‘My kidney donor husband gave me my life. I owe him everything’

They met during her gap year in Israel, writes Caron Kemp. Originally from Mexico, she made Aliyah to be with him and together they lived, then wed and went on to have two children on the Kibbutz where it all began. But Leony and Yuval Arav’s love story runs far deeper after a cure for her grave illness was found in a quite unlikely place.

Leony was 31 and living in Ra’anana when she decided to join her local gym. A keen cyclist and competitive triathlete the routine doctor’s certificate required before membership was granted appeared to be nothing more than a formality.

But when her GP noticed she had abnormally high blood pressure, further tests revealed the full extent of the situation. Despite being completely asymptomatic Leony was diagnosed with the genetic life threatening condition Polycystic Kidney Disease.

Knowing that the only solution to the problem – which causes multiple cysts to develop on the kidneys – was dialysis or a transplant, Leony and Yuval started exploring their options.

Leony and Yuval Arav

“It was a very frightening time,” reveals the Radlett United Synagogue member. “There are so few donors in Israel anyway that I realised if I went on a transplant list it would probably have to come from somewhere else, but I just didn’t know where.”

However it wasn’t until the family relocated to Radlett in 2006 that Leony’s condition deteriorated enough to warrant treatment.

“Until then I actually felt fine,” she explains. “But I started feeling very tired. I couldn’t do the normal everyday things like cooking and taking my sons to school. I was grey and I was finding it very hard to breathe and I soon became almost completely housebound”

With her kidneys shutting down Leony was told she had a year before they stopped working altogether. It was then that she explored the idea of a living donor, where someone whose fully functioning kidney is a good match, willingly gives it to the person in need.

Accepting that testing her family was the right place to start her search she was nevertheless surprised when her husband was revealed to be an almost perfect match.

“The doctors at Hammersmith Hospital asked me if I had married him on purpose,” she muses. “They often jokingly questioned whether we were secretly related. While it isn’t impossible that he could be a match it obviously wasn’t the most likely option so it was quite a shock.”

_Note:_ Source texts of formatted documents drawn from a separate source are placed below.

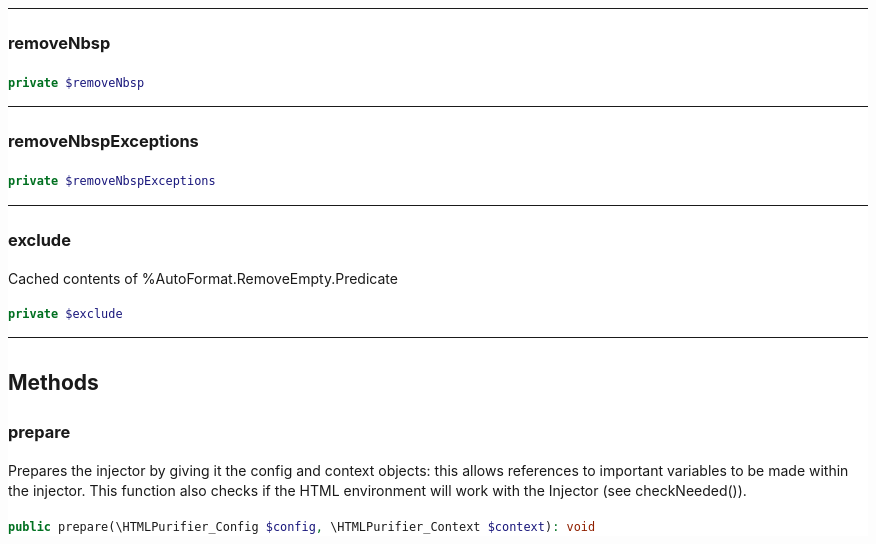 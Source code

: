 
***

### removeNbsp



```php
private $removeNbsp
```






***

### removeNbspExceptions



```php
private $removeNbspExceptions
```






***

### exclude

Cached contents of %AutoFormat.RemoveEmpty.Predicate

```php
private $exclude
```






***

## Methods


### prepare

Prepares the injector by giving it the config and context objects:
this allows references to important variables to be made within
the injector. This function also checks if the HTML environment
will work with the Injector (see checkNeeded()).

```php
public prepare(\HTMLPurifier_Config $config, \HTMLPurifier_Context $context): void
```




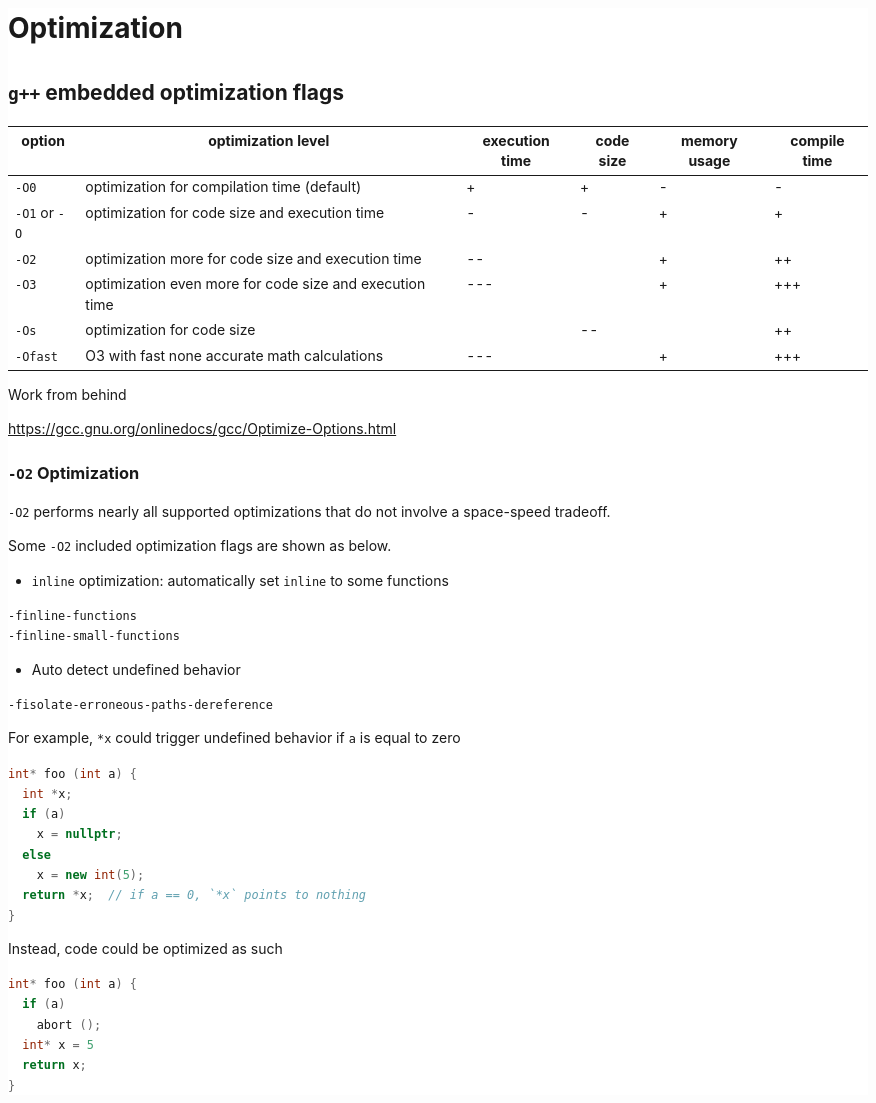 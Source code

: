 # Optimization

##  `g++` embedded optimization flags

|option|optimization level|execution time|code size|memory usage|compile time|
|-|-|-|-|-|-|
|`-O0`|optimization for compilation time (default)|+|+|-|-|
|`-O1` or `-O`|optimization for code size and execution time|-|-|+|+|
|`-O2`|optimization more for code size and execution time|--||+|++|
|`-O3`|optimization even more for code size and execution time|---||+|+++|
|`-Os`|optimization for code size||--||++|
|`-Ofast`|O3 with fast none accurate math calculations|---||+|+++|

Work from behind

https://gcc.gnu.org/onlinedocs/gcc/Optimize-Options.html

### `-O2` Optimization

`-O2` performs nearly all supported optimizations that do not involve a space-speed tradeoff. 

Some `-O2` included optimization flags are shown as below.

* `inline` optimization: automatically set `inline` to some functions
```bash
-finline-functions 
-finline-small-functions 
```

* Auto detect undefined behavior

```bash
-fisolate-erroneous-paths-dereference
```

For example, `*x` could trigger undefined behavior if `a` is equal to zero
```cpp
int* foo (int a) {
  int *x;
  if (a)      
    x = nullptr; 
  else
    x = new int(5);
  return *x;  // if a == 0, `*x` points to nothing
}
```

Instead, code could be optimized as such
```cpp
int* foo (int a) {
  if (a)
    abort ();
  int* x = 5
  return x;
}
```
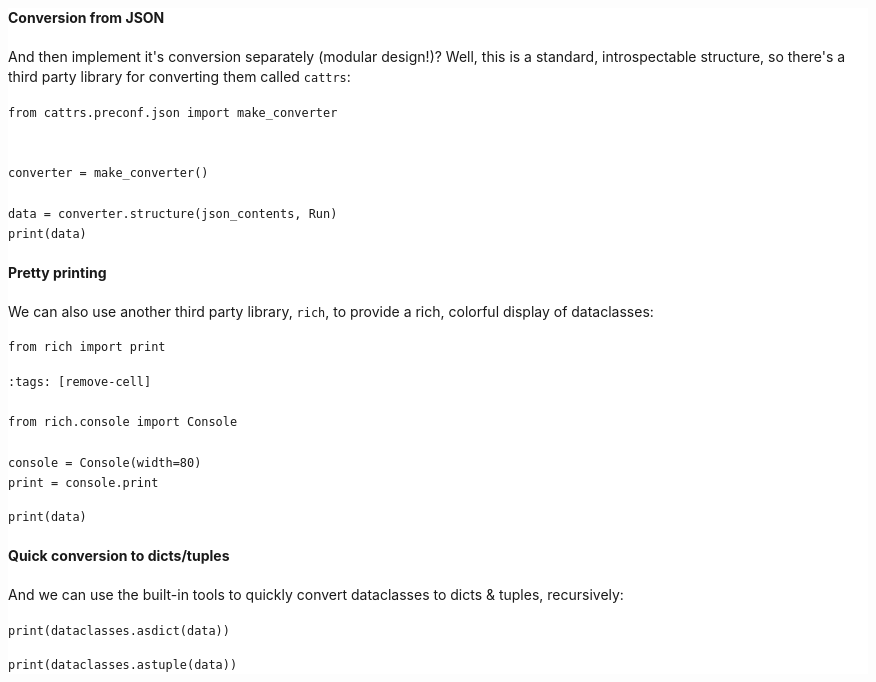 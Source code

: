 #### Conversion from JSON

And then implement it's conversion separately (modular design!)? Well, this is a
standard, introspectable structure, so there's a third party library for
converting them called `cattrs`:

```{code-cell} python3
from cattrs.preconf.json import make_converter


converter = make_converter()

data = converter.structure(json_contents, Run)
print(data)
```

#### Pretty printing

We can also use another third party library, `rich`, to provide a rich, colorful
display of dataclasses:

```python3
from rich import print
```

```{code-cell} python3
:tags: [remove-cell]

from rich.console import Console

console = Console(width=80)
print = console.print
```

```{code-cell} python3
print(data)
```

#### Quick conversion to dicts/tuples

And we can use the built-in tools to quickly convert dataclasses to dicts &
tuples, recursively:

```{code-cell} python3
print(dataclasses.asdict(data))
```

```{code-cell} python3
print(dataclasses.astuple(data))
```
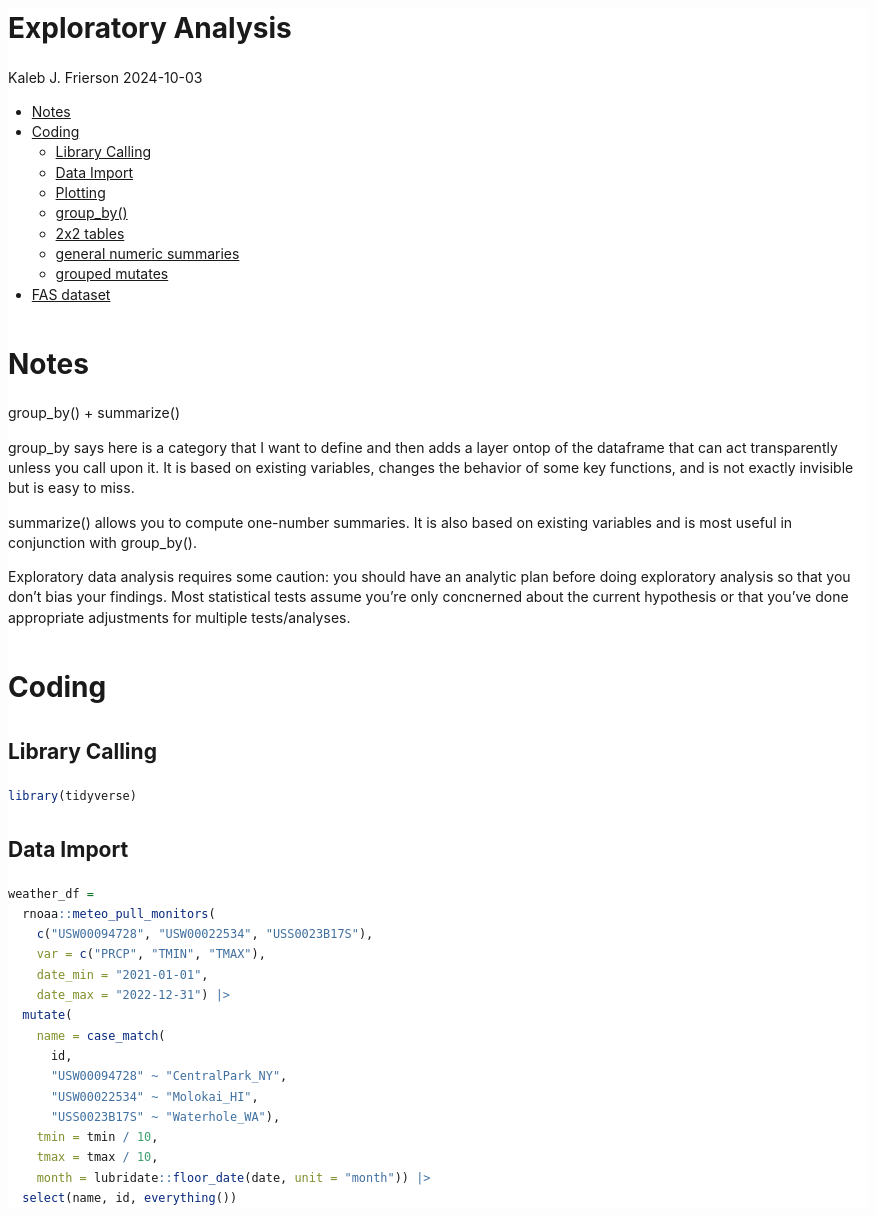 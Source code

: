 Exploratory Analysis
================
Kaleb J. Frierson
2024-10-03

- [Notes](#notes)
- [Coding](#coding)
  - [Library Calling](#library-calling)
  - [Data Import](#data-import)
  - [Plotting](#plotting)
  - [group_by()](#group_by)
  - [2x2 tables](#2x2-tables)
  - [general numeric summaries](#general-numeric-summaries)
  - [grouped mutates](#grouped-mutates)
- [FAS dataset](#fas-dataset)

# Notes

group_by() + summarize()

group_by says here is a category that I want to define and then adds a
layer ontop of the dataframe that can act transparently unless you call
upon it. It is based on existing variables, changes the behavior of some
key functions, and is not exactly invisible but is easy to miss.

summarize() allows you to compute one-number summaries. It is also based
on existing variables and is most useful in conjunction with group_by().

Exploratory data analysis requires some caution: you should have an
analytic plan before doing exploratory analysis so that you don’t bias
your findings. Most statistical tests assume you’re only concnerned
about the current hypothesis or that you’ve done appropriate adjustments
for multiple tests/analyses.

# Coding

## Library Calling

``` r
library(tidyverse)
```

## Data Import

``` r
weather_df = 
  rnoaa::meteo_pull_monitors(
    c("USW00094728", "USW00022534", "USS0023B17S"),
    var = c("PRCP", "TMIN", "TMAX"), 
    date_min = "2021-01-01",
    date_max = "2022-12-31") |>
  mutate(
    name = case_match(
      id, 
      "USW00094728" ~ "CentralPark_NY", 
      "USW00022534" ~ "Molokai_HI",
      "USS0023B17S" ~ "Waterhole_WA"),
    tmin = tmin / 10,
    tmax = tmax / 10,
    month = lubridate::floor_date(date, unit = "month")) |>
  select(name, id, everything())
```
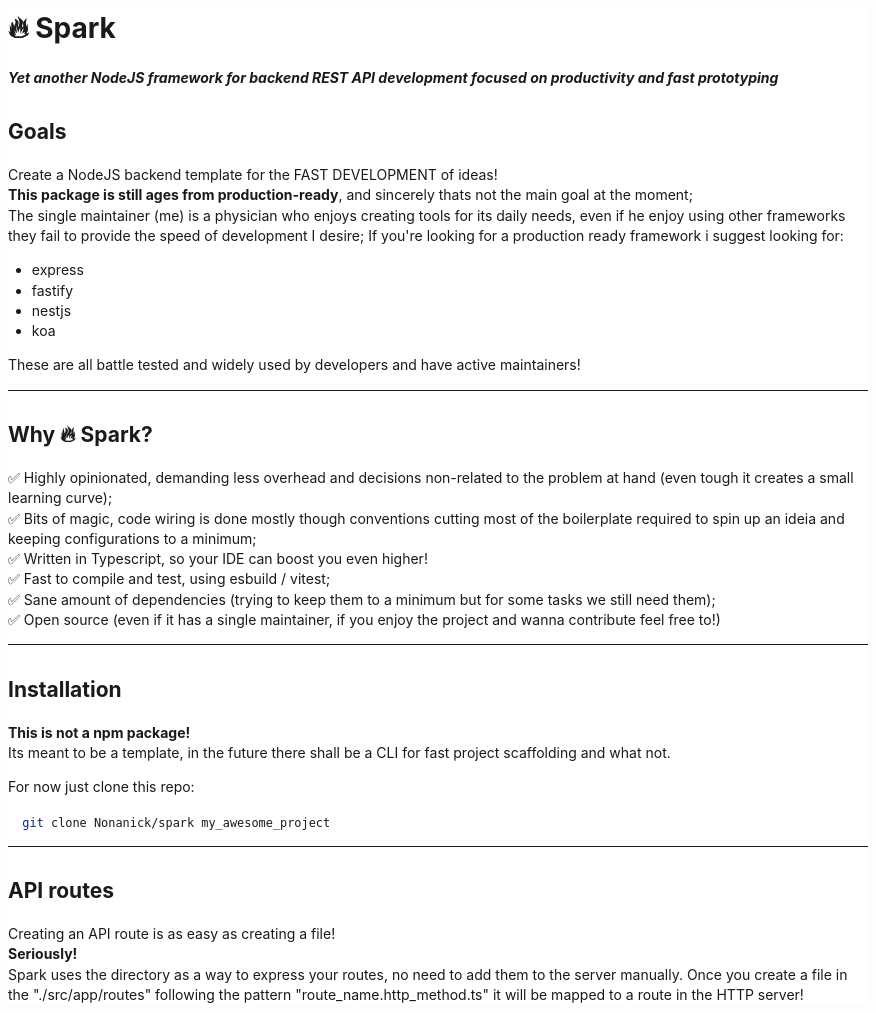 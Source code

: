 # 🔥 Spark

___Yet another NodeJS framework for backend REST API development focused on productivity and fast prototyping___


## Goals
Create a NodeJS backend template for the FAST DEVELOPMENT of ideas!  
**This package is still ages from production-ready**, and sincerely thats not the main goal at the moment;  
The single maintainer (me) is a physician who enjoys creating tools for its daily needs, even if he enjoy using other frameworks they fail to provide the speed of development I desire; If you're looking for a production ready framework i suggest looking for:
* express
* fastify
* nestjs
* koa

These are all battle tested and widely used by developers and have active maintainers!

______________________________________
## Why 🔥 Spark?  
✅ Highly opinionated, demanding less overhead and decisions non-related to the problem at hand (even tough it creates a small learning curve);  
✅ Bits of magic, code wiring is done mostly though conventions cutting most of the boilerplate required to spin up an ideia and keeping configurations to a minimum;  
✅ Written in Typescript, so your IDE can boost you even higher!  
✅ Fast to compile and test, using esbuild / vitest;  
✅ Sane amount of dependencies (trying to keep them to a minimum but for some tasks we still need them);  
✅ Open source (even if it has a single maintainer, if you enjoy the project and wanna contribute feel free to!)
________________________________  

## Installation
**This is not a npm package!**   
Its meant to be a template, in the future there shall be a CLI for fast project scaffolding and what not.

For now just clone this repo:
```bash
  git clone Nonanick/spark my_awesome_project
```
_________________________

## API routes
Creating an API route is as easy as creating a file!  
**Seriously!**  
Spark uses the directory as a way to express your routes, no need to add them to the server manually. Once you create a file in the "./src/app/routes" following the pattern "route_name.http_method.ts" it will be mapped to a route in the HTTP server!  
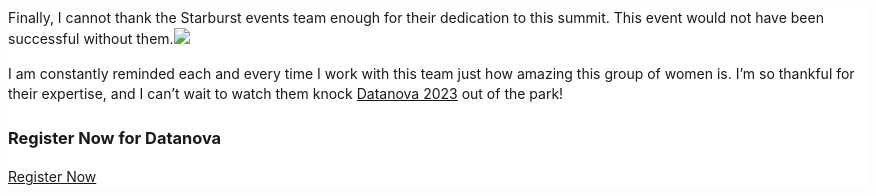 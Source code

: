 Finally, I cannot thank the Starburst events team enough for their dedication to this summit. This event would not have been successful without them.![](https://www.starburst.io/wp-content/uploads/2022/11/unnamed-1.png)

I am constantly reminded each and every time I work with this team just how amazing this group of women is. I’m so thankful for their expertise, and I can’t wait to watch them knock [Datanova 2023](https://www.starburst.io/info/datanova-2023/?utm_source=google&utm_medium=cpc&utm_campaign=NORAM-FY23-Q3-bgdm-Event-Datanova&utm_term=datanova&utm_campaign=NORAM-FY23-Q3-bgdm-Event-Datanova&utm_source=adwords&utm_medium=ppc&hsa_acc=5176009545&hsa_cam=18790503826&hsa_grp=143062878917&hsa_ad=632213590067&hsa_src=g&hsa_tgt=kwd-484292352438&hsa_kw=datanova&hsa_mt=b&hsa_net=adwords&hsa_ver=3&gclid=Cj0KCQiA99ybBhD9ARIsALvZavWvpSKALmETwMK3lcsZ6rAwMtUcWpkAf4e7EOCdUhBmSFWJKKVNb1caAhGlEALw_wcB) out of the park!

### Register Now for Datanova

[Register Now](https://www.starburst.io/info/datanova-2023/)

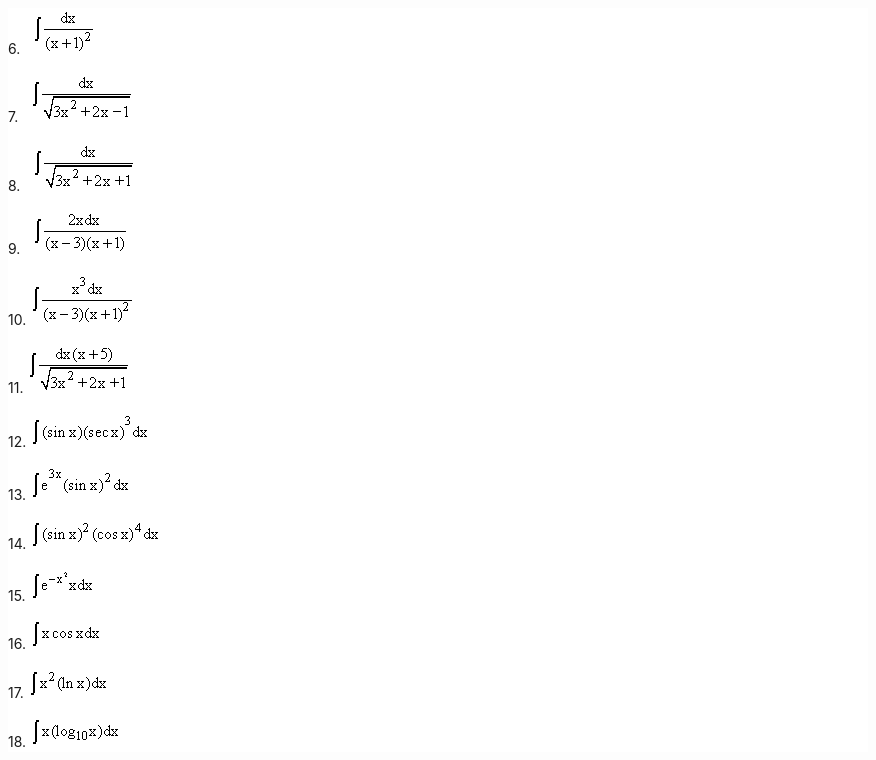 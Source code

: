 6.   ![](img/577b93d4192247a3f1e2aebd549b0f52.jpg)

7.   ![](img/df2842ad33f153fac522f0bf77a8b279.jpg)

8.   ![](img/69bef7a261f13b5d58be3dce93dc1cbb.jpg)

9.   ![](img/393a35f8162e69c59f5cb6cea09d84f8.jpg)

10. ![](img/ab9602bb867e19b55207eb38df5ca12c.jpg)

11. ![](img/93bbadf8b2c7ea820cc15c09a50826da.jpg)

12. ![](img/dc122ae50f835673601932a5ded6b457.jpg)

13. ![](img/708e6d9b947c456dbbce7236a3b3580d.jpg)

14. ![](img/d56c5aa0ffcdea169bb07e421f902b1a.jpg)

15. ![](img/bce18629a16902725d6c1155c9e9a5c2.jpg)

16. ![](img/00c00116da634944339fcc037e8559fe.jpg)

17. ![](img/ada05ec6b62f1a3a6683af403b4db166.jpg)

18. ![](img/9574c0df3bad2d7470c088a3960862ef.jpg)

Nevertheless the euphoria at finding a potential way out of this difficult situation was not without its heartache.

“I really didn’t want to take it from him,” she rationalises. “When you love someone the last thing you want to do is hurt them but we didn’t have another option. We have two boys and we had to think about them and what we would do if something happened to me. It was not an easy time and there was a lot of fear.”

As Leony’s kidney function dropped to below 15 percent, she and Yuval were simultaneously operated on so husband could give wife the ultimate gift of life.

And last week marked the second anniversary of that fateful day. Now working part time at Jewish Care, fulfilling her lifelong ambition to cook professionally and a fully-fledged member of her local gym, Leony is indebted to the man who made it all happen.

“Saying thank you will never be enough,” she admits. “Of course we are so grateful to the NHS system but to Yuval there are no words. He gave me my voice back, he brought me back, he gave me my life and I owe him everything. Now we really are a couple and we feel more connected than ever before.”

But increased fatigue and monthly hospital visits are a stark reminder that life has not always been so straightforward and the whole experience has put the way she parents 16-year-old Daniel and 14-year-old Jonathan – both students at Borehamwood’s Yavneh College – into sharp focus.

“I want my sons to always live life to the full because really we don’t know what will happen tomorrow,” she says. “There was a time when I didn’t even know if I would see my sons’ barmitzvahs.

“I had forgotten what it felt like to live life properly and it feels good. I just want them to take every opportunity and not let anything pass them by. That is what I want us all to learn from this.”